As tens of thousands of lower-income Californian renters have been displaced from California’s growing job centers over the past five years, a debate has been raging about whether governments should do more to promote investment in affordable housing or instead focus on unshackling the private housing market. The latter theory, promoted by institutions ranging from the Legislative Analysts Office to capital market providers and even a conservative renters’ organization, has been that if governments only removed enough regulation, private developers would produce enough new market-rate apartments such that rents would decline and become affordable again.
A new study by two researchers at UC Berkeley finds that while production of market-rate homes can have a helpful effect on lowering median rents at a regional level, investing in the production of new affordable rent-restricted homes is twice as effective at reducing displacement. In so doing, the study criticizes the LAO’s flawed methodology, which excluded data on subsidized housing, as well as some of its conclusions.

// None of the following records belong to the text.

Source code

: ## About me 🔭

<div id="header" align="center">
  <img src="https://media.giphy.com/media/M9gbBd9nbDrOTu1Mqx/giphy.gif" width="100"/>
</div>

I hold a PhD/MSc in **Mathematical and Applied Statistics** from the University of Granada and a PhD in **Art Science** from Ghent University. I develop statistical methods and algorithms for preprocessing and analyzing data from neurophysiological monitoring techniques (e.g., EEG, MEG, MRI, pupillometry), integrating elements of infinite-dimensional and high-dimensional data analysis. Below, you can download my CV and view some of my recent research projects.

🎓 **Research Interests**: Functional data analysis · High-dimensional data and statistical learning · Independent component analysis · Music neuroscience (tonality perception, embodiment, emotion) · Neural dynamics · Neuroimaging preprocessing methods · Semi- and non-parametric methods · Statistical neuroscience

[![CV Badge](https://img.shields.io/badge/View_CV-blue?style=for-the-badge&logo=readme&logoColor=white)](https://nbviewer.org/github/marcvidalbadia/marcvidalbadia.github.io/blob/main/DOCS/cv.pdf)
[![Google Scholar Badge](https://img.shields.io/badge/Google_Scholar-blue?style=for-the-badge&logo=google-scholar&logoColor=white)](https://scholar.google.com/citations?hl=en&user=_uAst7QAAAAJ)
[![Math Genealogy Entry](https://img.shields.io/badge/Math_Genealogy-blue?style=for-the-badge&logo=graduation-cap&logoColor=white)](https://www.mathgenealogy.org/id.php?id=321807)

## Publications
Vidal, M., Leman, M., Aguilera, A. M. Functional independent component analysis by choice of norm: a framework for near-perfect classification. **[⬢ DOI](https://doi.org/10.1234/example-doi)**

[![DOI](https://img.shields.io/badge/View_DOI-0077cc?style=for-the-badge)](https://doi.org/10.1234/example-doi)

Study Implications for California Budget Negotiations
What do the new study’s findings imply for the state budget negotiations currently underway? Here is the key finding: “producing market-rate housing alone will not improve affordability for low-income households,” says Miriam Zuk, who heads the project based at UC Berkeley’s Institute of Governmental Studies along with UC Berkeley city and regional planning professor Karen Chapple.
My conclusion is that California needs both more investment in permanently affordable homes for our lowest income families, seniors and especially the homeless and more market rate production that includes a percentage of the homes priced at levels affordable for lower and moderate income households. That’s why the California Housing Partnership is supporting both the State Assembly’s call for investing $650 million in new affordable housing production, which will be voted on today, and the Governor’s proposed by-right legislation, with the caveat that the latter needs to be tweaked as follows:
- Recognizing that research has shown that placing affordable homes near transit has the greatest potential to lower GHG emissions as well as to improve the odds of success for lower-income households, make the affordability threshold for urban infill developments 20% of the homes for property located near transit.

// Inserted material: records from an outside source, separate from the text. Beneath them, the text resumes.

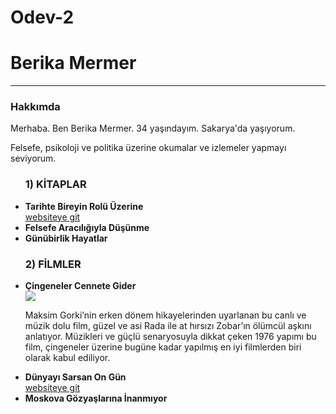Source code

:# Odev-2
<h1>Berika Mermer</h1>
<hr>
<!--Hakkımda biraz kişisel bilgi-->
<h3>Hakkımda</h3>
<p>Merhaba. Ben Berika Mermer. 34 yaşındayım. Sakarya'da yaşıyorum.</p>
<p>Felsefe, psikoloji ve politika üzerine okumalar ve izlemeler yapmayı seviyorum.</p>
<!--Sevdiğim bazı kitaplar-->
<ol>
<h3>1) KİTAPLAR</h3>
</ol>
<ul>
    <li><b>Tarihte Bireyin Rolü Üzerine</b></li>
    <a href="https://www.goodreads.com/tr/book/show/43459872-tarihte-bireyin-rol-zerine"
    target="blank">websiteye git</a>
    <li><b>Felsefe Aracılığıyla Düşünme</b></li>
    <li><b>Günübirlik Hayatlar</b></li>
</ul>
<!--Sevdiğim bazı filmler-->
<ol>
<h3>2) FİLMLER</h3>
</ol>
<ul>
    <li><b>Çingeneler Cennete Gider</b></li>
    <img src="C:\Users\User\Pictures\çingeneler cennete gider.jpg"/>
    <p>Maksim Gorki’nin erken dönem hikayelerinden uyarlanan bu canlı ve müzik dolu film, güzel ve asi Rada ile at hırsızı Zobar’ın ölümcül aşkını anlatıyor.
        Müzikleri ve güçlü senaryosuyla dikkat çeken 1976 yapımı bu film, çingeneler üzerine bugüne kadar yapılmış en iyi filmlerden biri olarak kabul ediliyor.</p>
    <li><b>Dünyayı Sarsan On Gün</b></li>
    <a href="https://www.imdb.com/title/tt1118510/"
    target="blank">websiteye git</a>
    <li><b>Moskova Gözyaşlarına İnanmıyor</b></li>
</ul>
</body>
</html>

- Clarify that to qualify, developers must set their rents to be affordable to households earning no more than 50% of the area median income, not 80% as currently proposed, which is appropriate for home ownership but not rental housing.
- Stipulate that the by-right affordability targets do not override stronger existing requirements. In other words, if a local government has a stronger affordability standard that has been regularly applied in the past five years, developers must meet that standard to claim the by-right exemption from discretionary approval reviews.